◆ **TRY IT**
Which lines hold the string "employed"? Copy each of them from the material below.

◆ **TASK INPUTS**
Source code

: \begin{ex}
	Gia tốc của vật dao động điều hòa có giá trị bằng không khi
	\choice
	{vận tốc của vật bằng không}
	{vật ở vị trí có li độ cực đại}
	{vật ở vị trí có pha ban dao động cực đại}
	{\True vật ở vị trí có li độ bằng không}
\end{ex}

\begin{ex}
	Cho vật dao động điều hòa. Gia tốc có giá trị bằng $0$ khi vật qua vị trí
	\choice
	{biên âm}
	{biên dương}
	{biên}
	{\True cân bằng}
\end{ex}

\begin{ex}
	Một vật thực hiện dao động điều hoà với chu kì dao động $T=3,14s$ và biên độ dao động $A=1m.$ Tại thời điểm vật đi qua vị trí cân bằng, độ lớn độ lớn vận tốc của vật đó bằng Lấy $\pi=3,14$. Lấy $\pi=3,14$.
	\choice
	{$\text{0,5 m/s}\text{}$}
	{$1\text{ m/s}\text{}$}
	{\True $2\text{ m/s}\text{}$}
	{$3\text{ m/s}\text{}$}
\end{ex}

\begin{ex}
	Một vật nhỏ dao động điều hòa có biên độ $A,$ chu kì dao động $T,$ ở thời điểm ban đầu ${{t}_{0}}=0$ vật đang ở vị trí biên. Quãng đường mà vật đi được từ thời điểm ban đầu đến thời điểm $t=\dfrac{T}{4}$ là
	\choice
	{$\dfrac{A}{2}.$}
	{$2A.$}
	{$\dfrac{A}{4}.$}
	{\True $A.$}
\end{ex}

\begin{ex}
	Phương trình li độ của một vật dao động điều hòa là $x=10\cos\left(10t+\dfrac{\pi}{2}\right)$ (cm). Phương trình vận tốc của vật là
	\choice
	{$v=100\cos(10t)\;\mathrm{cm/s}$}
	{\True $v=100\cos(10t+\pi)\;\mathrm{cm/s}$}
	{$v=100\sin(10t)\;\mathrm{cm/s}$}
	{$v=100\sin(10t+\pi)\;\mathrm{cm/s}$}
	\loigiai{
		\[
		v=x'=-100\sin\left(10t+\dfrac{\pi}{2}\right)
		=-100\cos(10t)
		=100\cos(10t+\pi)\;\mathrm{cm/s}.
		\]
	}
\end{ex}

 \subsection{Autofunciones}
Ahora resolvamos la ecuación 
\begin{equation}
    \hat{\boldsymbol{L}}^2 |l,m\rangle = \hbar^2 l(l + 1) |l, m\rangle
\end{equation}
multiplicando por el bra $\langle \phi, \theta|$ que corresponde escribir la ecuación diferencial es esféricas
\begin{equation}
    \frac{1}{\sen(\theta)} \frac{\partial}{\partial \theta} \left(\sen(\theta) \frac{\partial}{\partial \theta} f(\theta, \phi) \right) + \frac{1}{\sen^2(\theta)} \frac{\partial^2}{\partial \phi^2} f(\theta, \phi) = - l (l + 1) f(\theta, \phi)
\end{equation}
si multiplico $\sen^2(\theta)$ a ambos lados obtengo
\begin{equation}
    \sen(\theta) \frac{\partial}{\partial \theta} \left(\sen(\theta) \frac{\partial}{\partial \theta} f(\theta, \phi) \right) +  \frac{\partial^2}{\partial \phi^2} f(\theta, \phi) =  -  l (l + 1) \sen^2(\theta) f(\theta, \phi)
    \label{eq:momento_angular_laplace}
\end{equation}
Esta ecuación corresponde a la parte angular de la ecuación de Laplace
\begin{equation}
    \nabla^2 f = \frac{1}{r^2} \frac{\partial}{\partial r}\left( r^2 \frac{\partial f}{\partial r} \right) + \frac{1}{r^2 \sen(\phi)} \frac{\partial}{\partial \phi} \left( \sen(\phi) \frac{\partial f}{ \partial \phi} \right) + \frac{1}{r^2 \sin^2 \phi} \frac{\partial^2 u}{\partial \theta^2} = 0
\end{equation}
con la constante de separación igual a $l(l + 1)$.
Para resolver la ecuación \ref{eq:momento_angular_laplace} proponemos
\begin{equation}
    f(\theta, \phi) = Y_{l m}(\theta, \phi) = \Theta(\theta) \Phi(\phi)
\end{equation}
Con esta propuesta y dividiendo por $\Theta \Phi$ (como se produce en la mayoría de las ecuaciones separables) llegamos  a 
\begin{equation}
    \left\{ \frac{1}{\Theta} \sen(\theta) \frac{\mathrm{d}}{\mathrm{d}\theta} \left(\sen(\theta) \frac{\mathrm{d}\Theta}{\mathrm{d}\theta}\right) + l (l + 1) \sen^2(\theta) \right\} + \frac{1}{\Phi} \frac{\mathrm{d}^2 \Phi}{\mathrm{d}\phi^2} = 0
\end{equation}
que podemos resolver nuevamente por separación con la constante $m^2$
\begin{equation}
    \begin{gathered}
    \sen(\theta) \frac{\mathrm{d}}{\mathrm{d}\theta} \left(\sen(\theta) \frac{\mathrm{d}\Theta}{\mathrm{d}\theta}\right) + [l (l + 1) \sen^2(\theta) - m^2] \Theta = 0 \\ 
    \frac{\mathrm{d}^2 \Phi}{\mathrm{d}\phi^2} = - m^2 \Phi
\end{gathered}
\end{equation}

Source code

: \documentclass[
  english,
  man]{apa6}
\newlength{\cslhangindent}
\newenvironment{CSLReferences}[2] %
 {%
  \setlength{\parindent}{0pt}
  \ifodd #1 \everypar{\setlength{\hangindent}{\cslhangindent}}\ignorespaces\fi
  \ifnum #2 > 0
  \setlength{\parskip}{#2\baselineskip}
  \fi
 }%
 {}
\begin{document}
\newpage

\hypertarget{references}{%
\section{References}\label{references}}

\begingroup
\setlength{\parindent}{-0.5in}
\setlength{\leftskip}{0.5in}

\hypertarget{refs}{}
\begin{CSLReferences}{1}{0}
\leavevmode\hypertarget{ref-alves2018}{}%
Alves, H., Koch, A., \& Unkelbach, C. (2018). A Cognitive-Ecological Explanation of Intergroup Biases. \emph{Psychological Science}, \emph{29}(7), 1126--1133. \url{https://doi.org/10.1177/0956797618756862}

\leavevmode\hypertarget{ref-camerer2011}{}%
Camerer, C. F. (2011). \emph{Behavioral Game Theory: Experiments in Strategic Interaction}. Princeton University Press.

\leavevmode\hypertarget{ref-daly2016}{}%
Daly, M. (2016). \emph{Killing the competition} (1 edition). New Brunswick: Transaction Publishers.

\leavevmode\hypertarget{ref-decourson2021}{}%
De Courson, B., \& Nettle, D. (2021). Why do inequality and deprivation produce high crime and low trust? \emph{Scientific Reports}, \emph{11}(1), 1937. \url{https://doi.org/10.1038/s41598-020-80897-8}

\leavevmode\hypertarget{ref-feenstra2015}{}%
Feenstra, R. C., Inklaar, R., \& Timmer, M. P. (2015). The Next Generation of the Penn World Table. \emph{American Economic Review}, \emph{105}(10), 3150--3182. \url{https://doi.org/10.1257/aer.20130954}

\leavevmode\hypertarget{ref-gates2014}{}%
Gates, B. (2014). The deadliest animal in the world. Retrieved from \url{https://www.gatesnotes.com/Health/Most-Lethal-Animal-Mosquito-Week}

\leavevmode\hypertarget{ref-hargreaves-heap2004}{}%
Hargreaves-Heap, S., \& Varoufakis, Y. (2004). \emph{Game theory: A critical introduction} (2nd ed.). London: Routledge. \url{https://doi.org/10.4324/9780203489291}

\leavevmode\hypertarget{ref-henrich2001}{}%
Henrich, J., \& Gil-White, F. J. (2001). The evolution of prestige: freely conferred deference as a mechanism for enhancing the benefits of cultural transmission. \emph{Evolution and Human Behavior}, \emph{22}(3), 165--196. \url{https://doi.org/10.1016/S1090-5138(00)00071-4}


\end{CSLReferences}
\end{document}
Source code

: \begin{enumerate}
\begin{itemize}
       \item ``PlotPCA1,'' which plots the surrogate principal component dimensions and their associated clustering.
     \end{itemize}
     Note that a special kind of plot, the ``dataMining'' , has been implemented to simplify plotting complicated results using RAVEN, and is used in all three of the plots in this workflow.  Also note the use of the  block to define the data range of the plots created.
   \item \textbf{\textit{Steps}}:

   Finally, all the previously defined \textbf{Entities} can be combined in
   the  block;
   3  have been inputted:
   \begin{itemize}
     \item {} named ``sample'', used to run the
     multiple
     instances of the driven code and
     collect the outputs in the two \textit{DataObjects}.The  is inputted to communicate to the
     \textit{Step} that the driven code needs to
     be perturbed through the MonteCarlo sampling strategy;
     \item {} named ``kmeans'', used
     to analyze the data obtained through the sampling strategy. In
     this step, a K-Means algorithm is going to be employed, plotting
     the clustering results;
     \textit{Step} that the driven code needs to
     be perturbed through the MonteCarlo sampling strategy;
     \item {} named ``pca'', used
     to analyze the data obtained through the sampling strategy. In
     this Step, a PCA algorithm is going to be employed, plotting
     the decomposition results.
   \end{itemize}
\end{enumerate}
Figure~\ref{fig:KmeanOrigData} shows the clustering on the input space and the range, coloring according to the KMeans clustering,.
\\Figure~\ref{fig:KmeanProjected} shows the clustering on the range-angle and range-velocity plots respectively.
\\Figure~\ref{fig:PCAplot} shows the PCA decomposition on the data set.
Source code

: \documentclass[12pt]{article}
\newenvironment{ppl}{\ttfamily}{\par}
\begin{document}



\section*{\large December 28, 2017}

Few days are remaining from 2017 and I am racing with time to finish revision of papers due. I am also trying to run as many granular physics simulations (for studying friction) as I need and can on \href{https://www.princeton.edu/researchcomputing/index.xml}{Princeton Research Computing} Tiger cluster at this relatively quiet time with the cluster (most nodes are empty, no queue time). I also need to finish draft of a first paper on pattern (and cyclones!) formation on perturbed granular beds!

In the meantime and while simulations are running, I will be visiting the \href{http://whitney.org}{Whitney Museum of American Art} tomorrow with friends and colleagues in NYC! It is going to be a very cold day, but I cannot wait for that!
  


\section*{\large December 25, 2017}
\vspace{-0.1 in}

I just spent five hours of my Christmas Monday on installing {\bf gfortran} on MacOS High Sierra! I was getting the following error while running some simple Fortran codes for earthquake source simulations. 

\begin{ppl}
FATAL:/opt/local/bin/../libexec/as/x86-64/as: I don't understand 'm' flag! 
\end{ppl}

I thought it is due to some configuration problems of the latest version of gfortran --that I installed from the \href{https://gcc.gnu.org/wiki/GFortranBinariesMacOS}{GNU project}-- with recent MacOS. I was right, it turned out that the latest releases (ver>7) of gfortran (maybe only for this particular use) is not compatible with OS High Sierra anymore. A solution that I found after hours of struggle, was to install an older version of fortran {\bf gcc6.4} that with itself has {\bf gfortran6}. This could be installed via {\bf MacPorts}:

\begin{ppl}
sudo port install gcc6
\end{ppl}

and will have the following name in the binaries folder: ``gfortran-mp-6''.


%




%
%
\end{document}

◆ **ANSWER TO THIS EXERCISE**
     this step, a K-Means algorithm is going to be employed, plotting
     this Step, a PCA algorithm is going to be employed, plotting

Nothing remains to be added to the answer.